Records excerpted from a collection:
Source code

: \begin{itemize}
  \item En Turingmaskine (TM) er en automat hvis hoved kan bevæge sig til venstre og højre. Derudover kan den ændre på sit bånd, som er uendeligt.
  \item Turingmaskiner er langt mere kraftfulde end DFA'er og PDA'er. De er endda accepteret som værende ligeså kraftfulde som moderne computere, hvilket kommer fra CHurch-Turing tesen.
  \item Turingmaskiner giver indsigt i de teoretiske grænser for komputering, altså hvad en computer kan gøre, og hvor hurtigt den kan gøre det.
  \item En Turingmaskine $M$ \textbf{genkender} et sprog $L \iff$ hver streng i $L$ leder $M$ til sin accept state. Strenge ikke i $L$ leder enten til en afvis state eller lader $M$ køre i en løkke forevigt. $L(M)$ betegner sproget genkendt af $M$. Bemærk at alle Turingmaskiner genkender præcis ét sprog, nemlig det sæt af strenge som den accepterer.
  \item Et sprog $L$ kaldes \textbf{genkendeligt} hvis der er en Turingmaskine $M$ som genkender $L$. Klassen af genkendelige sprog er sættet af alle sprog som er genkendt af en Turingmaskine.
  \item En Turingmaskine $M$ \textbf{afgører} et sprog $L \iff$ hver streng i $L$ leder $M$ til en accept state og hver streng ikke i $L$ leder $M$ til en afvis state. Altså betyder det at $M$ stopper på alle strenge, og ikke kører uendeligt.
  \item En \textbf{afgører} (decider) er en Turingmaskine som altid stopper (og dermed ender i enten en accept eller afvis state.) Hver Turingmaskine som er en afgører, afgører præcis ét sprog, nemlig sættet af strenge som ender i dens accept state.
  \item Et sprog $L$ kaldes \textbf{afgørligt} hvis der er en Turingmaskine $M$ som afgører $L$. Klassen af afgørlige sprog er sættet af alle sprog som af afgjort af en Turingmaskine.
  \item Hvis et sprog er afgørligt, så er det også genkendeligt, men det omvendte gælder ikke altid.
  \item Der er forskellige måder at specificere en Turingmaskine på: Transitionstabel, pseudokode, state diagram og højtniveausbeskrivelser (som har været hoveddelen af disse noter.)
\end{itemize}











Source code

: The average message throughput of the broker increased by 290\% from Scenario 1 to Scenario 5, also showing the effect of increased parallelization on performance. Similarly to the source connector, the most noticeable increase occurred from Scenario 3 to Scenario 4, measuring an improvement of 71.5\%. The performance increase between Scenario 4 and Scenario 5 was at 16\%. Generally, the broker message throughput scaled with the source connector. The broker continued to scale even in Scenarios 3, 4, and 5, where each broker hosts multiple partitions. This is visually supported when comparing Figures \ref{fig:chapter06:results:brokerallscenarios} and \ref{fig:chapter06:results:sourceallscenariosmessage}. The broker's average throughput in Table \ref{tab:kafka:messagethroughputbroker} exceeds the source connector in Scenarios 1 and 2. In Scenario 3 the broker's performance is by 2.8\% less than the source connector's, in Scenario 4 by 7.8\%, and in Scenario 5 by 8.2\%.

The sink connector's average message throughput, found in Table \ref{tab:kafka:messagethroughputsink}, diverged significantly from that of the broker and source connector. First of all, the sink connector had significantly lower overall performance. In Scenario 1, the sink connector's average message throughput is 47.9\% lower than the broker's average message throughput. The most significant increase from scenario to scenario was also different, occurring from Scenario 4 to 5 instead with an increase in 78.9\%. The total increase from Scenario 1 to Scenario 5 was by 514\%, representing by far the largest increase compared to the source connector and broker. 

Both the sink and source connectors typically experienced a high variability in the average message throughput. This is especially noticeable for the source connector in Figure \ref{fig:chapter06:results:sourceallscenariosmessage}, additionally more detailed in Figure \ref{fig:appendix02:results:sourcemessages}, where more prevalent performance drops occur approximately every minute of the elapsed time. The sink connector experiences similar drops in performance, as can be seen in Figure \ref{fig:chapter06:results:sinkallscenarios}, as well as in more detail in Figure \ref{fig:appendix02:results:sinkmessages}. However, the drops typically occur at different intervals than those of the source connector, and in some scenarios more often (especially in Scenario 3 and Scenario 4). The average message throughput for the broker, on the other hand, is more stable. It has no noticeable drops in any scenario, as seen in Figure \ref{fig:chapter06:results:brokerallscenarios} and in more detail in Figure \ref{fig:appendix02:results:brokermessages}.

(ACTIVITY): The answer must be the same records, repeated exactly and in full.

(RESPONSE TO THE TASK):
Source code

: \begin{itemize}
  \item En Turingmaskine (TM) er en automat hvis hoved kan bevæge sig til venstre og højre. Derudover kan den ændre på sit bånd, som er uendeligt.
  \item Turingmaskiner er langt mere kraftfulde end DFA'er og PDA'er. De er endda accepteret som værende ligeså kraftfulde som moderne computere, hvilket kommer fra CHurch-Turing tesen.
  \item Turingmaskiner giver indsigt i de teoretiske grænser for komputering, altså hvad en computer kan gøre, og hvor hurtigt den kan gøre det.
  \item En Turingmaskine $M$ \textbf{genkender} et sprog $L \iff$ hver streng i $L$ leder $M$ til sin accept state. Strenge ikke i $L$ leder enten til en afvis state eller lader $M$ køre i en løkke forevigt. $L(M)$ betegner sproget genkendt af $M$. Bemærk at alle Turingmaskiner genkender præcis ét sprog, nemlig det sæt af strenge som den accepterer.
  \item Et sprog $L$ kaldes \textbf{genkendeligt} hvis der er en Turingmaskine $M$ som genkender $L$. Klassen af genkendelige sprog er sættet af alle sprog som er genkendt af en Turingmaskine.
  \item En Turingmaskine $M$ \textbf{afgører} et sprog $L \iff$ hver streng i $L$ leder $M$ til en accept state og hver streng ikke i $L$ leder $M$ til en afvis state. Altså betyder det at $M$ stopper på alle strenge, og ikke kører uendeligt.
  \item En \textbf{afgører} (decider) er en Turingmaskine som altid stopper (og dermed ender i enten en accept eller afvis state.) Hver Turingmaskine som er en afgører, afgører præcis ét sprog, nemlig sættet af strenge som ender i dens accept state.
  \item Et sprog $L$ kaldes \textbf{afgørligt} hvis der er en Turingmaskine $M$ som afgører $L$. Klassen af afgørlige sprog er sættet af alle sprog som af afgjort af en Turingmaskine.
  \item Hvis et sprog er afgørligt, så er det også genkendeligt, men det omvendte gælder ikke altid.
  \item Der er forskellige måder at specificere en Turingmaskine på: Transitionstabel, pseudokode, state diagram og højtniveausbeskrivelser (som har været hoveddelen af disse noter.)
\end{itemize}











Source code

: The average message throughput of the broker increased by 290\% from Scenario 1 to Scenario 5, also showing the effect of increased parallelization on performance. Similarly to the source connector, the most noticeable increase occurred from Scenario 3 to Scenario 4, measuring an improvement of 71.5\%. The performance increase between Scenario 4 and Scenario 5 was at 16\%. Generally, the broker message throughput scaled with the source connector. The broker continued to scale even in Scenarios 3, 4, and 5, where each broker hosts multiple partitions. This is visually supported when comparing Figures \ref{fig:chapter06:results:brokerallscenarios} and \ref{fig:chapter06:results:sourceallscenariosmessage}. The broker's average throughput in Table \ref{tab:kafka:messagethroughputbroker} exceeds the source connector in Scenarios 1 and 2. In Scenario 3 the broker's performance is by 2.8\% less than the source connector's, in Scenario 4 by 7.8\%, and in Scenario 5 by 8.2\%.

The sink connector's average message throughput, found in Table \ref{tab:kafka:messagethroughputsink}, diverged significantly from that of the broker and source connector. First of all, the sink connector had significantly lower overall performance. In Scenario 1, the sink connector's average message throughput is 47.9\% lower than the broker's average message throughput. The most significant increase from scenario to scenario was also different, occurring from Scenario 4 to 5 instead with an increase in 78.9\%. The total increase from Scenario 1 to Scenario 5 was by 514\%, representing by far the largest increase compared to the source connector and broker. 

Both the sink and source connectors typically experienced a high variability in the average message throughput. This is especially noticeable for the source connector in Figure \ref{fig:chapter06:results:sourceallscenariosmessage}, additionally more detailed in Figure \ref{fig:appendix02:results:sourcemessages}, where more prevalent performance drops occur approximately every minute of the elapsed time. The sink connector experiences similar drops in performance, as can be seen in Figure \ref{fig:chapter06:results:sinkallscenarios}, as well as in more detail in Figure \ref{fig:appendix02:results:sinkmessages}. However, the drops typically occur at different intervals than those of the source connector, and in some scenarios more often (especially in Scenario 3 and Scenario 4). The average message throughput for the broker, on the other hand, is more stable. It has no noticeable drops in any scenario, as seen in Figure \ref{fig:chapter06:results:brokerallscenarios} and in more detail in Figure \ref{fig:appendix02:results:brokermessages}.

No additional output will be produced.